[Input data]
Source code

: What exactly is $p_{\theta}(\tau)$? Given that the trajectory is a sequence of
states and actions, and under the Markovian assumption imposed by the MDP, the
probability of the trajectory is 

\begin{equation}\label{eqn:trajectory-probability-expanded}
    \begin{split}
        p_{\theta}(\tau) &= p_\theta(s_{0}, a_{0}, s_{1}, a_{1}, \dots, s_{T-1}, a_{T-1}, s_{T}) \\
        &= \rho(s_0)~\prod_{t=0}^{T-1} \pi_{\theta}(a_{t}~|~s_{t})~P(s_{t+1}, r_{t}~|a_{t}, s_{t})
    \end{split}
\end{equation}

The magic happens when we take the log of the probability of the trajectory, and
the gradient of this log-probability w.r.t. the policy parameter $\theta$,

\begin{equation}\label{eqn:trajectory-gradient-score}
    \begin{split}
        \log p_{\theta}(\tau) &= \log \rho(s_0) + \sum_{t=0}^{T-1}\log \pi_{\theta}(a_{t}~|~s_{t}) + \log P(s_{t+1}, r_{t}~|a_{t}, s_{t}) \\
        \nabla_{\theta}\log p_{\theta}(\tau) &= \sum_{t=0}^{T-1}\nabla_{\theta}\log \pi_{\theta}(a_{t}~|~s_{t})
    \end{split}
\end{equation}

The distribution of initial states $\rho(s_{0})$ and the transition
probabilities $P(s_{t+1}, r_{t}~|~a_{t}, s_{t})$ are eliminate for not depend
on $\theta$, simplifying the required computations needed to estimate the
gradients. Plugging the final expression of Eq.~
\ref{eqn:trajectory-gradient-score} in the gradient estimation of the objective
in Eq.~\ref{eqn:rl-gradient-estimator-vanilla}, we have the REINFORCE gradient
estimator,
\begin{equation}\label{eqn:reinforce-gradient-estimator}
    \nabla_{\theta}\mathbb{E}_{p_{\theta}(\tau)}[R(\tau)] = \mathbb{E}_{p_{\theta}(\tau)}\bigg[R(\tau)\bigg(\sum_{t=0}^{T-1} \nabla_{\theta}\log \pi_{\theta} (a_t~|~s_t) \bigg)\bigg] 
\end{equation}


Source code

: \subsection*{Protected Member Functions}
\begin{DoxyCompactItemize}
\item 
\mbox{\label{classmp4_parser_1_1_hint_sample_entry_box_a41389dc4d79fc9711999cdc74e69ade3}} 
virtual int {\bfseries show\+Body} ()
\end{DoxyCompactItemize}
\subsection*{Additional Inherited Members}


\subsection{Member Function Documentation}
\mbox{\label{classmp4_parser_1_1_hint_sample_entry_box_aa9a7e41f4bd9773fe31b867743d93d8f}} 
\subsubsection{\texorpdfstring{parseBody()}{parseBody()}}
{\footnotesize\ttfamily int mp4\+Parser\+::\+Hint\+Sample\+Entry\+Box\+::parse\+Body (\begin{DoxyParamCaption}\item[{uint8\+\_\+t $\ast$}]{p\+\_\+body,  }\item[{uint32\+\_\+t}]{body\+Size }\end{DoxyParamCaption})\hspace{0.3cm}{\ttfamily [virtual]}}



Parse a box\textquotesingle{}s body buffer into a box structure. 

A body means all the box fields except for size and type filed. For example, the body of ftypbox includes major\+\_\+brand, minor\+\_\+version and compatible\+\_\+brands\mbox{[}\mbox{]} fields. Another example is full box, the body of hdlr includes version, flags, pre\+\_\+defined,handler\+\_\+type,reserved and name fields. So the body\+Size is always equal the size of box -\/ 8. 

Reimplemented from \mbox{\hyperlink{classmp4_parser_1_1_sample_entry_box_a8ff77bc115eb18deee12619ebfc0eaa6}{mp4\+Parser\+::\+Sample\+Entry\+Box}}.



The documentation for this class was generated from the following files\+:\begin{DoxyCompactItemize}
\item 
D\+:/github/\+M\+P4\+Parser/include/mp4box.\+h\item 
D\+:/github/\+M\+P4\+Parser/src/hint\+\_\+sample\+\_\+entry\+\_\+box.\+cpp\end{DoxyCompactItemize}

[What to produce] For every line in the data above that holds "begin", return the line itself.

[Exercise response]
\begin{equation}\label{eqn:trajectory-probability-expanded}
    \begin{split}
\begin{equation}\label{eqn:trajectory-gradient-score}
    \begin{split}
\begin{equation}\label{eqn:reinforce-gradient-estimator}
\begin{DoxyCompactItemize}
{\footnotesize\ttfamily int mp4\+Parser\+::\+Hint\+Sample\+Entry\+Box\+::parse\+Body (\begin{DoxyParamCaption}\item[{uint8\+\_\+t $\ast$}]{p\+\_\+body,  }\item[{uint32\+\_\+t}]{body\+Size }\end{DoxyParamCaption})\hspace{0.3cm}{\ttfamily [virtual]}}
The documentation for this class was generated from the following files\+:\begin{DoxyCompactItemize}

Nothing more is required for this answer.